The sliding characteristics were measured by molding a sliding ring and using a thrust friction and wear tester (manufactured by Orientec). Steel (S45C) was used as a mating material. The results are shown in Table 1.
It was shown to.

[Procedure amendment 2]

[Document name to be amended] Statement

[Correction target item name] 0060

[Correction method] Change

[Correction contents]

Comparative Example 1 50 parts by weight of the aromatic polyamideimide resin produced in Synthesis Example 1 and a PPS resin (W-205 manufactured by Kureha Chemical Industry Co., Ltd.)
A, montmorillonite not treated with organic cations (Kunimine F. Kunipia F: ion exchange capacity 115 meq / 1) with respect to 50 parts by weight of a melt viscosity measured at a shear rate of 1200 / sec at 310 ° C. and a shear rate of 1200 / sec.
00g) 5 parts by weight were blended and 3 parts were extruded using a twin screw extruder.
The mixture was melt-kneaded at 20 ° C. and pelletized to produce a resin composition.

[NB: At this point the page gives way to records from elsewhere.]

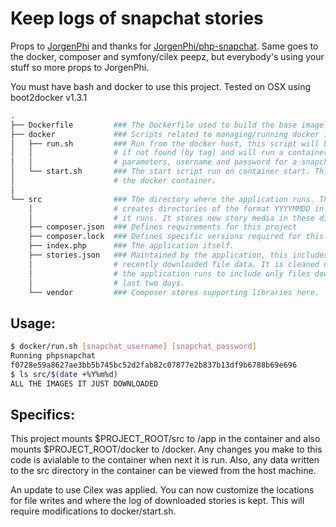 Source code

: Keep logs of snapchat stories
=============================

Props to [JorgenPhi](https://github.com/JorgenPhi) and thanks for [JorgenPhi/php-snapchat](https://github.com/JorgenPhi/php-snapchat). Same goes to the docker, composer and symfony/cilex peepz, but everybody's using your stuff so more props to JorgenPhi.

You must have bash and docker to use this project. Tested on OSX using boot2docker v1.3.1

```bash
.
├── Dockerfile         ### The Dockerfile used to build the base image for this project
├── docker             ### Scripts related to managing/running docker images/containers
│   ├── run.sh         ### Run from the docker host, this script will build the image
│   │                  # if not found (by tag) and will run a container. Requires 2
│   │                  # parameters, username and password for a snapchat account
│   └── start.sh       ### The start script run on container start. This is run inside
│                      # the docker container.
│
└── src                ### The directory where the application runs. The application
    │                  # creates directories of the format YYYYMMDD in here every day
    │                  # it runs. It stores new story media in these directories.
    ├── composer.json  ### Defines requirements for this project
    ├── composer.lock  ### Defines specific versions required for this project
    ├── index.php      ### The application itself.
    ├── stories.json   ### Maintained by the application, this includes the recent
    │                  # recently downloaded file data. It is cleaned up every time
    │                  # the application runs to include only files downloaded in the
    │                  # last two days.
    └── vendor         ### Composer stores supporting libraries here.
```

## Usage:

```bash
$ docker/run.sh [snapchat_username] [snapchat_password]
Running phpsnapchat
f0728e59a8627ae3bb5b745bc52d2fab82c07877e2b837b13df9b6788b69e696
$ ls src/$(date +%Y%m%d)
ALL THE IMAGES IT JUST DOWNLOADED
```

## Specifics:

This project mounts $PROJECT_ROOT/src to /app in the container and also mounts $PROJECT_ROOT/docker to /docker.
Any changes you make to this code is avialable to the container when next it is run.
Also, any data written to the src directory in the container can be viewed from the host machine.

An update to use Cilex was applied. You can now customize the locations for file writes and where the log of downloaded stories is kept. This will require modifications to docker/start.sh.
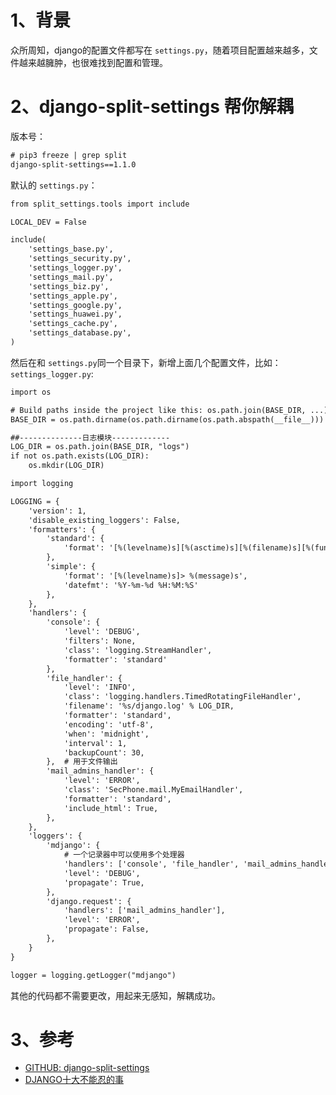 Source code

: # 1、背景
众所周知，django的配置文件都写在 `settings.py`，随着项目配置越来越多，文件越来越臃肿，也很难找到配置和管理。

# 2、django-split-settings 帮你解耦
版本号：
```dtd
# pip3 freeze | grep split
django-split-settings==1.1.0
```

默认的 `settings.py`：
```dtd
from split_settings.tools import include

LOCAL_DEV = False

include(
    'settings_base.py',
    'settings_security.py',
    'settings_logger.py',
    'settings_mail.py',
    'settings_biz.py',
    'settings_apple.py',
    'settings_google.py',
    'settings_huawei.py',
    'settings_cache.py',
    'settings_database.py',
)
```

然后在和 `settings.py`同一个目录下，新增上面几个配置文件，比如：`settings_logger.py`:
```dtd
import os

# Build paths inside the project like this: os.path.join(BASE_DIR, ...)
BASE_DIR = os.path.dirname(os.path.dirname(os.path.abspath(__file__)))

##--------------日志模块-------------
LOG_DIR = os.path.join(BASE_DIR, "logs")
if not os.path.exists(LOG_DIR):
    os.mkdir(LOG_DIR)

import logging

LOGGING = {
    'version': 1,
    'disable_existing_loggers': False,
    'formatters': {
        'standard': {
            'format': '[%(levelname)s][%(asctime)s][%(filename)s][%(funcName)s][%(lineno)d] > %(message)s'
        },
        'simple': {
            'format': '[%(levelname)s]> %(message)s',
            'datefmt': '%Y-%m-%d %H:%M:%S'
        },
    },
    'handlers': {
        'console': {
            'level': 'DEBUG',
            'filters': None,
            'class': 'logging.StreamHandler',
            'formatter': 'standard'
        },
        'file_handler': {
            'level': 'INFO',
            'class': 'logging.handlers.TimedRotatingFileHandler',
            'filename': '%s/django.log' % LOG_DIR,
            'formatter': 'standard',
            'encoding': 'utf-8',
            'when': 'midnight',
            'interval': 1,
            'backupCount': 30,
        },  # 用于文件输出
        'mail_admins_handler': {
            'level': 'ERROR',
            'class': 'SecPhone.mail.MyEmailHandler',
            'formatter': 'standard',
            'include_html': True,
        },
    },
    'loggers': {
        'mdjango': {
            # 一个记录器中可以使用多个处理器
            'handlers': ['console', 'file_handler', 'mail_admins_handler'],
            'level': 'DEBUG',
            'propagate': True,
        },
        'django.request': {
            'handlers': ['mail_admins_handler'],
            'level': 'ERROR',
            'propagate': False,
        },
    }
}

logger = logging.getLogger("mdjango")

```
其他的代码都不需要更改，用起来无感知，解耦成功。

# 3、参考
* [GITHUB: django-split-settings](https://github.com/sobolevn/django-split-settings)
* [DJANGO十大不能忍的事](https://www.toptal.com/django/django-top-10-mistakes) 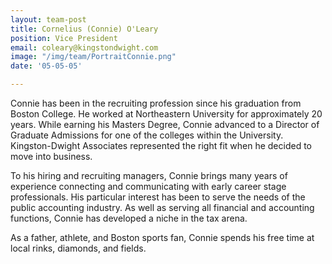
 ```yaml
---
layout: team-post
title: Cornelius (Connie) O'Leary
position: Vice President
email: coleary@kingstondwight.com
image: "/img/team/PortraitConnie.png"
date: '05-05-05'

---
```

Connie has been in the recruiting profession since his graduation from Boston College.  He worked at Northeastern University for approximately 20 years. While earning his Masters Degree, Connie advanced to a Director of Graduate Admissions for one of the colleges within the University.  Kingston-Dwight Associates represented the right fit when he decided to move into business. 

To his hiring and recruiting managers, Connie brings many years of experience connecting and communicating with early career stage professionals.   His particular interest has been to serve the needs of the public accounting industry.  As well as serving all financial and accounting functions, Connie has developed a niche in the tax arena.

As a father, athlete, and Boston sports fan, Connie spends his free time at local rinks, diamonds, and fields.
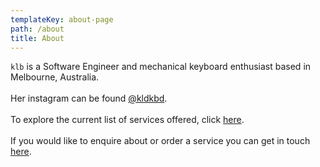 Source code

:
 ```yaml
---
templateKey: about-page
path: /about
title: About
---
```

`klb` is a Software Engineer and mechanical keyboard enthusiast based in Melbourne, Australia.\
\
Her instagram can be found [@kldkbd](https://www.instagram.com/klbkbd/).\
\
To explore the current list of services offered, click [here](https://www.klbkbd.com/services).\
\
If you would like to enquire about or order a service you can get in touch [here](https://www.klbkbd.com/contact). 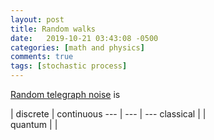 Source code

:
```yaml
---
layout: post
title: Random walks
date:   2019-10-21 03:43:08 -0500
categories: [math and physics]
comments: true
tags: [stochastic process]
---
```


[Random telegraph noise]() is 


 | discrete | continuous
 --- | --- | ---
 classical |  |  
 quantum | | 



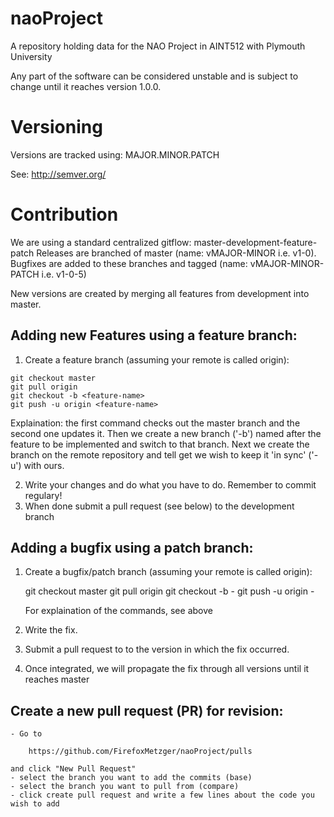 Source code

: # naoProject
A repository holding data for the NAO Project in AINT512 with Plymouth University

Any part of the software can be considered unstable and is subject to change until it reaches version 1.0.0.

# Versioning

Versions are tracked using: MAJOR.MINOR.PATCH

See: http://semver.org/

# Contribution

We are using a standard centralized gitflow: master-development-feature-patch
Releases are branched of master (name: vMAJOR-MINOR i.e. v1-0). Bugfixes are added to these branches and tagged (name: vMAJOR-MINOR-PATCH i.e. v1-0-5)

New versions are created by merging all features from development into master.

## Adding new Features using a feature branch:

1) Create a feature branch (assuming your remote is called origin):
```
git checkout master
git pull origin
git checkout -b <feature-name>
git push -u origin <feature-name>
```
   
Explaination: the first command checks out the master branch and the second one updates it. Then we create a new branch ('-b') named after the feature to be implemented and switch to that branch. Next we create the branch on the remote repository and tell get we wish to keep it 'in sync' ('-u') with ours.
    
2) Write your changes and do what you have to do. Remember to commit regulary!
3) When done submit a pull request (see below) to the development branch

## Adding a bugfix using a patch branch:

1) Create a bugfix/patch branch (assuming your remote is called origin):

    git checkout master
    git pull origin
    git checkout -b <bug-name>-<issue-number>
    git push -u origin <bug-name>-<issue-number>
    
    For explaination of the commands, see above
    
2) Write the fix.
3) Submit a pull request to to the version in which the fix occurred.
4) Once integrated, we will propagate the fix through all versions until it reaches master

## Create a new pull request (PR) for revision:
	- Go to
	
	    https://github.com/FirefoxMetzger/naoProject/pulls
	    
	and click "New Pull Request"
	- select the branch you want to add the commits (base)
	- select the branch you want to pull from (compare)
	- click create pull request and write a few lines about the code you wish to add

Injection molding and measurement of physical properties were performed in the same manner as in Example 1.

[Procedure amendment 3]

[Document name to be amended] Statement

[Correction target item name] 0061

[Correction method] Change

[Correction contents]

Comparative Example 2 50 parts by weight of the aromatic polyamideimide resin produced in Synthesis Example 1 and a PPS resin (W-205 manufactured by Kureha Chemical Industry Co., Ltd.)
A, 50 parts by weight of melt viscosity measured at a shear rate of 1200 / sec at 310 ° C. of 100 Pa · s) was mixed with 50 parts by weight of glass fiber (CS03JAFT52 manufactured by Asahi Fiberglass Co., Ltd.).
3) blend 20 parts by weight and use a twin screw extruder to
The mixture was melt-kneaded at 0 ° C. and pelletized to produce a resin composition. Injection molding and measurement of physical properties were performed in the same manner as in Example 1.

 ──────────────────────────────────────────────────続 き Continued on front page F-term (reference) 4J002 CM04W CN01X DJ006 FB086 FD016 4J043 PA01 PC015 QB21 QB26 QB58 RA05 RA34 SA11 SB01 TA11 TA21 TA22 TB03 UA041 UA121 UA122 UA131 UA132 UA261 VAUB UB 012 UB 012 XA11 XA13 XA16 XA19 YA06 ZA05 ZA12 ZA31 ZA41 ZA60 ZB51

Claims (4)

[Claims] (A) When reacting an aromatic tricarboxylic anhydride with a diisocyanate compound, an aromatic polyamide-imide resin obtained by performing an imidation reaction after the amidation reaction is completed at 70% or more. (B) Total resin component 10 consisting of polyarylene sulfide resin
A resin composition comprising (C) 0.1 to 30 parts by weight of an organic clay complex obtained by treating a swellable layered silicate with an organic cation with respect to 0 parts by weight. 2. The resin composition according to claim 1, wherein a part of the aromatic tricarboxylic anhydride is changed to an aromatic tetracarboxylic anhydride. 3. An aromatic polyamide-imide resin obtained by carrying out an amidation reaction at 50 to 100 ° C. and an imidization reaction at 100 to 200 ° C. in producing the aromatic polyamide-imide resin. The resin composition as described in the above. 4. An aromatic polyamide-imide resin obtained by carrying out an amidation reaction at 50 to 100 ° C. and an imidation reaction at 105 to 200 ° C. in producing the aromatic polyamide-imide resin. The resin composition as described in the above.